Sufren un desasosiego que no logran poner en palabras, ya que sus percepciones y miradas son reprimidas por ese correctismo agobiante que no sólo es político sino que también abarca la religión, el arte, el deporte y hasta la comida: lo que no se encuadra en el mainstream globalizado (incluyendo las aparentes disrupciones controladas y alentadas para que no parezcamos el Brazil de Terry Gilliam) es objeto de desprecio, sorna y caricaturización. Todos debemos beber el mismo café latte y más vale que nos guste.

Ellas se identificaron fácilmente con su hoy presidente pues el entorno también les reclamaba que dejaran de ser quienes eran y dejaran de decir lo que pensaban.

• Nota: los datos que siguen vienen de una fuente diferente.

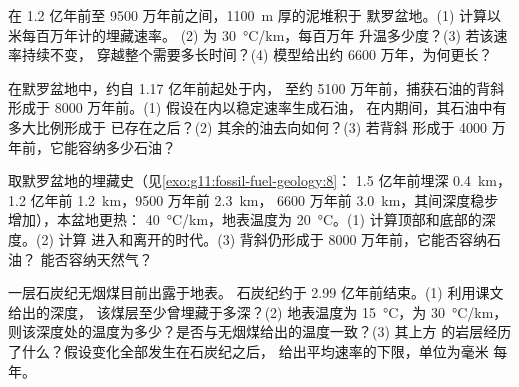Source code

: \begin{exercise}[$\star\star\star$]\label{exo:g11:fossil-fuel-geology:12}
在 1.2 亿年前至 9500 万年前之间，\qty{1100}{m} 厚的泥堆积于
默罗盆地。(1) 计算以米每百万年计的埋藏速率。
(2) 为 \qty{30}{\degreeCelsius/km}，每百万年
升温多少度？(3) 若该速率持续不变，
穿越整个需要多长时间？(4) 模型给出约
6600 万年，为何更长？
\end{exercise}

\begin{exercise}[$\star\star\star$]\label{exo:g11:fossil-fuel-geology:13}
在默罗盆地中，约自 1.17 亿年前起处于内，
至约 5100 万年前，捕获石油的背斜形成于
8000 万年前。(1) 假设在内以稳定速率生成石油，
在内期间，其石油中有多大比例形成于
已存在之后？(2) 其余的油去向如何？(3) 若背斜
形成于 4000 万年前，它能容纳多少石油？
\end{exercise}

\begin{exercise}[$\star\star\star$]\label{exo:g11:fossil-fuel-geology:14}
取默罗盆地的埋藏史（见\cref{exo:g11:fossil-fuel-geology:8}：
1.5 亿年前埋深 \qty{0.4}{km}，1.2 亿年前 \qty{1.2}{km}，9500 万年前 \qty{2.3}{km}，
6600 万年前 \qty{3.0}{km}，其间深度稳步增加），本盆地更热：
 \qty{40}{\degreeCelsius/km}，地表温度为
\qty{20}{\degreeCelsius}。(1) 计算顶部和底部的深度。(2) 计算
进入和离开的时代。(3) 背斜仍形成于
8000 万年前，它能否容纳石油？
能否容纳天然气？
\end{exercise}

\begin{exercise}[$\star\star\star$]\label{exo:g11:fossil-fuel-geology:15}
一层石炭纪无烟煤目前出露于地表。
石炭纪约于 2.99 亿年前结束。(1) 利用课文给出的深度，
该煤层至少曾埋藏于多深？(2) 地表温度为
\qty{15}{\degreeCelsius}，为 \qty{30}{\degreeCelsius/km}，
则该深度处的温度为多少？是否与无烟煤给出的温度一致？(3) 其上方
的岩层经历了什么？假设变化全部发生在石炭纪之后，
给出平均速率的下限，单位为毫米
每年。
\end{exercise}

La comunicación permanente y directa mediante rallies políticos presenciales y un uso intensivo y perfecto de las redes sociales le permitieron a Trump recibir también el feedback adecuado para poder conocer, interpretar y expresar a su público.

Mi profesión y la suerte me dieron la oportunidad de tratarlo personalmente desde algunos años antes de que comenzara su campaña y durante ésta. Comprobé una y otra vez, y ahora viendo su ejercicio presidencial, que nunca dejó de ser él mismo ni por un minuto.

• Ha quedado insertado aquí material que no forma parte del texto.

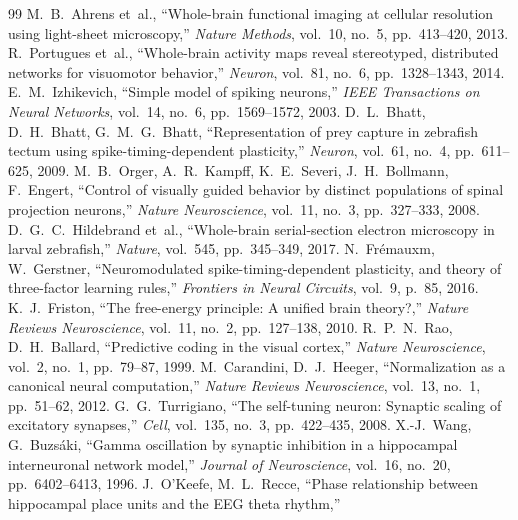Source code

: \documentclass[11pt,a4paper]{article}
\begin{document}
\begin{thebibliography}{99}
  M.~B.~Ahrens et~al.,
  ``Whole-brain functional imaging at cellular resolution using light-sheet microscopy,''
  \textit{Nature Methods}, vol.~10, no.~5, pp.~413--420, 2013.
  R.~Portugues et~al.,
  ``Whole-brain activity maps reveal stereotyped, distributed networks for visuomotor behavior,''
  \textit{Neuron}, vol.~81, no.~6, pp.~1328--1343, 2014.
  E.~M.~Izhikevich,
  ``Simple model of spiking neurons,''
  \textit{IEEE Transactions on Neural Networks}, vol.~14, no.~6, pp.~1569--1572, 2003.
  D.~L.~Bhatt, D.~H.~Bhatt, G.~M.~G.~Bhatt,
  ``Representation of prey capture in zebrafish tectum using spike-timing-dependent plasticity,''
  \textit{Neuron}, vol.~61, no.~4, pp.~611--625, 2009.
  M.~B.~Orger, A.~R.~Kampff, K.~E.~Severi, J.~H.~Bollmann, F.~Engert,
  ``Control of visually guided behavior by distinct populations of spinal projection neurons,''
  \textit{Nature Neuroscience}, vol.~11, no.~3, pp.~327--333, 2008.
  D.~G.~C.~Hildebrand et~al.,
  ``Whole-brain serial-section electron microscopy in larval zebrafish,''
  \textit{Nature}, vol.~545, pp.~345--349, 2017.
  N.~Fr\'{e}mauxm, W.~Gerstner,
  ``Neuromodulated spike-timing-dependent plasticity, and theory of three-factor learning rules,''
  \textit{Frontiers in Neural Circuits}, vol.~9, p.~85, 2016.
  K.~J.~Friston,
  ``The free-energy principle: A unified brain theory?,''
  \textit{Nature Reviews Neuroscience}, vol.~11, no.~2, pp.~127--138, 2010.
  R.~P.~N.~Rao, D.~H.~Ballard,
  ``Predictive coding in the visual cortex,''
  \textit{Nature Neuroscience}, vol.~2, no.~1, pp.~79--87, 1999.
  M.~Carandini, D.~J.~Heeger,
  ``Normalization as a canonical neural computation,''
  \textit{Nature Reviews Neuroscience}, vol.~13, no.~1, pp.~51--62, 2012.
  G.~G.~Turrigiano,
  ``The self-tuning neuron: Synaptic scaling of excitatory synapses,''
  \textit{Cell}, vol.~135, no.~3, pp.~422--435, 2008.
  X.-J.~Wang, G.~Buzs\'{a}ki,
  ``Gamma oscillation by synaptic inhibition in a hippocampal interneuronal network model,''
  \textit{Journal of Neuroscience}, vol.~16, no.~20, pp.~6402--6413, 1996.
  J.~O'Keefe, M.~L.~Recce,
  ``Phase relationship between hippocampal place units and the EEG theta rhythm,''

\end{thebibliography}
\end{document}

Trump ganó la elección porque de verdad quiso y quiere ser el mejor presidente de la historia de los Estados Unidos. La pasión que puso para comunicarlo y los riesgos inéditos que asumió (es incalculable todo lo que puso en juego) convencieron al electorado de la sinceridad sin cortapisas de ese anhelo.

Hoy ya a cargo del timón, Trump hará todo lo que esté a su alcance para lograrlo. Por el lauro en sí, para qué negarlo, pero sobre todo porque Trump realmente quedó conectado a fuego con quienes lo consagraron, comprendió su realidad, la encarnó y va a dejar todo para mejorarles la vida.

El nuevo presidente norteamericano genera lealtades porque él mismo es leal: no abandona a los suyos ni pierde el vínculo. Vamos a ver muchos encuentros directos entre Trump y los ciudadanos a lo largo de su mandato. Si lo conozco algo, juraría que la única preocupación que hoy pasa por su mente es evitar que la presidencia lo aísle de los ciudadanos. Algo que él no permitirá que suceda.